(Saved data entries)
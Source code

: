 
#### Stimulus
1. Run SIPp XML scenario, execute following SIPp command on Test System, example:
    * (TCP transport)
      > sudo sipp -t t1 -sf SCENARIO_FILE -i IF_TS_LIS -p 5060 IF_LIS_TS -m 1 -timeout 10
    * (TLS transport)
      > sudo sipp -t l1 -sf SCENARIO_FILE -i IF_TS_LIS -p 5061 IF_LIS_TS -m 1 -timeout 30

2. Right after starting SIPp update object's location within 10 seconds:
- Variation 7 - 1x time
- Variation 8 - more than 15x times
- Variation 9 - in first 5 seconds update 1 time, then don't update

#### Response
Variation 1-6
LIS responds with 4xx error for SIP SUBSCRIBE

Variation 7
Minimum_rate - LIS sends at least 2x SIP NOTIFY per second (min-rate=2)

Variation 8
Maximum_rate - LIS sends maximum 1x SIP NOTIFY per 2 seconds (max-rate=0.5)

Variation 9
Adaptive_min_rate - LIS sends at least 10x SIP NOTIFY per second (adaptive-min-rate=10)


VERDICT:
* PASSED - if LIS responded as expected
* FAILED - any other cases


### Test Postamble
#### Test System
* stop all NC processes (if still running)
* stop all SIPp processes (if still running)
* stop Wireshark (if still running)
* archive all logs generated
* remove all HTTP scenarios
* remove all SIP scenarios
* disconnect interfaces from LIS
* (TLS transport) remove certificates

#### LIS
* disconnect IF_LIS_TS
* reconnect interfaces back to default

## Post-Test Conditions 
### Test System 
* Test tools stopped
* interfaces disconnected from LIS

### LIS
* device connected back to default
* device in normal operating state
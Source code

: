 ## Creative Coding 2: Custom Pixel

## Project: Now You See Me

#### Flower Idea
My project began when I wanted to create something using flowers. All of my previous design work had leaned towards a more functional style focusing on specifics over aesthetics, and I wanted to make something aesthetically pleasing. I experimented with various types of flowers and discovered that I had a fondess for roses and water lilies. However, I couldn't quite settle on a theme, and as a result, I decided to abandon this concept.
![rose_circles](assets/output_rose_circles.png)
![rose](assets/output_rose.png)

GOAL OF THE EXERCISE → An exact copy of every entry is what is needed here.

REPLY →
Source code

: 
#### Stimulus
1. Run SIPp XML scenario, execute following SIPp command on Test System, example:
    * (TCP transport)
      > sudo sipp -t t1 -sf SCENARIO_FILE -i IF_TS_LIS -p 5060 IF_LIS_TS -m 1 -timeout 10
    * (TLS transport)
      > sudo sipp -t l1 -sf SCENARIO_FILE -i IF_TS_LIS -p 5061 IF_LIS_TS -m 1 -timeout 30

2. Right after starting SIPp update object's location within 10 seconds:
- Variation 7 - 1x time
- Variation 8 - more than 15x times
- Variation 9 - in first 5 seconds update 1 time, then don't update

#### Response
Variation 1-6
LIS responds with 4xx error for SIP SUBSCRIBE

Variation 7
Minimum_rate - LIS sends at least 2x SIP NOTIFY per second (min-rate=2)

Variation 8
Maximum_rate - LIS sends maximum 1x SIP NOTIFY per 2 seconds (max-rate=0.5)

Variation 9
Adaptive_min_rate - LIS sends at least 10x SIP NOTIFY per second (adaptive-min-rate=10)


VERDICT:
* PASSED - if LIS responded as expected
* FAILED - any other cases


### Test Postamble
#### Test System
* stop all NC processes (if still running)
* stop all SIPp processes (if still running)
* stop Wireshark (if still running)
* archive all logs generated
* remove all HTTP scenarios
* remove all SIP scenarios
* disconnect interfaces from LIS
* (TLS transport) remove certificates

#### LIS
* disconnect IF_LIS_TS
* reconnect interfaces back to default

## Post-Test Conditions 
### Test System 
* Test tools stopped
* interfaces disconnected from LIS

### LIS
* device connected back to default
* device in normal operating state
Source code

: ## Creative Coding 2: Custom Pixel

## Project: Now You See Me

#### Flower Idea
My project began when I wanted to create something using flowers. All of my previous design work had leaned towards a more functional style focusing on specifics over aesthetics, and I wanted to make something aesthetically pleasing. I experimented with various types of flowers and discovered that I had a fondess for roses and water lilies. However, I couldn't quite settle on a theme, and as a result, I decided to abandon this concept.
![rose_circles](assets/output_rose_circles.png)
![rose](assets/output_rose.png)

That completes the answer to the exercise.